▶ _Records for the exercise_:

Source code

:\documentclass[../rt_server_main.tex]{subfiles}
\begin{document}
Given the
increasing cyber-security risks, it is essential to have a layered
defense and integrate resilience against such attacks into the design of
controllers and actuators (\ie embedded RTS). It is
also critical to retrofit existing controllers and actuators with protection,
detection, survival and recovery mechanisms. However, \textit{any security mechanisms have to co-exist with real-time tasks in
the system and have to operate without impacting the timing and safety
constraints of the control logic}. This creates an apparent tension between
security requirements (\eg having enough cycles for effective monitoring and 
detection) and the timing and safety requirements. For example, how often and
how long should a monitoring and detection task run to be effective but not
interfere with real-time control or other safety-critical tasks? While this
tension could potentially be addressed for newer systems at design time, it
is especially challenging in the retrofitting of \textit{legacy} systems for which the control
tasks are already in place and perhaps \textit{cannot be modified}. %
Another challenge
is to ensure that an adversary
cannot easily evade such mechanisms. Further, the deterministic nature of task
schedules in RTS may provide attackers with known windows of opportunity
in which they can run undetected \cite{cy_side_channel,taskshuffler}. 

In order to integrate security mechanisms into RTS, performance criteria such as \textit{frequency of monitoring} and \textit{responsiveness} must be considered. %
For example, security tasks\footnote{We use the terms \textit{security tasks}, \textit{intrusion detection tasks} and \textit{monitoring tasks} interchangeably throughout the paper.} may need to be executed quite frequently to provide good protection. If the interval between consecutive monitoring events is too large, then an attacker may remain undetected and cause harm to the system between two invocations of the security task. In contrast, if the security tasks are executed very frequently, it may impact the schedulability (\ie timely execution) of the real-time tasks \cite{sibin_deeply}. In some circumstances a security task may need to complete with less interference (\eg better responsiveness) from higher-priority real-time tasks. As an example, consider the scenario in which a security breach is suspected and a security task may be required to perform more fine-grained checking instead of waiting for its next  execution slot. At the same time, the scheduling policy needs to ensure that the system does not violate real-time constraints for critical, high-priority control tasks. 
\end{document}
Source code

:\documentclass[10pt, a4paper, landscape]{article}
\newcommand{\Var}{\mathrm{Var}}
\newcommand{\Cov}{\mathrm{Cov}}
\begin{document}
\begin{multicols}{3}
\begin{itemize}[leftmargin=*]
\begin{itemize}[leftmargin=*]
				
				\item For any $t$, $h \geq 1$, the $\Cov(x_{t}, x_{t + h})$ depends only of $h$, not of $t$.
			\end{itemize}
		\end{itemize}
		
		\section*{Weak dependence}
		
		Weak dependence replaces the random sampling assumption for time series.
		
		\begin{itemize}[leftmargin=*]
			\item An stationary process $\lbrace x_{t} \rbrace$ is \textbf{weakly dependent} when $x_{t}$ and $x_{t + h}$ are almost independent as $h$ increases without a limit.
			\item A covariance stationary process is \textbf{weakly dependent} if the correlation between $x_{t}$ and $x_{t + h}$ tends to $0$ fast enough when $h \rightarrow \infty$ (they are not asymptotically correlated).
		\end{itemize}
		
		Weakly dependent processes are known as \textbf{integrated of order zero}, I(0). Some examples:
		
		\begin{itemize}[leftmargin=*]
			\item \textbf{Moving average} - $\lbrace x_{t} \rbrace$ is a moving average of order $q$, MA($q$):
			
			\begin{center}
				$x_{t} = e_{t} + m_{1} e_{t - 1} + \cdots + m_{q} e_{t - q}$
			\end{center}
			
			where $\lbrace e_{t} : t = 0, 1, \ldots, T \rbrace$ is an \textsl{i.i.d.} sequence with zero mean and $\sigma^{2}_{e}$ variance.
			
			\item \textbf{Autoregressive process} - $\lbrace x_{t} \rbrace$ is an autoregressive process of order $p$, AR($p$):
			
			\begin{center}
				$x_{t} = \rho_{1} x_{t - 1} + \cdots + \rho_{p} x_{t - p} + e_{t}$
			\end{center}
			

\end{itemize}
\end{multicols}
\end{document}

▶ _Problem requirements_: Sift the material for lines with the string "into". Copy each one found.

▶ _Result of the task_:
defense and integrate resilience against such attacks into the design of
In order to integrate security mechanisms into RTS, performance criteria such as \textit{frequency of monitoring} and \textit{responsiveness} must be considered. %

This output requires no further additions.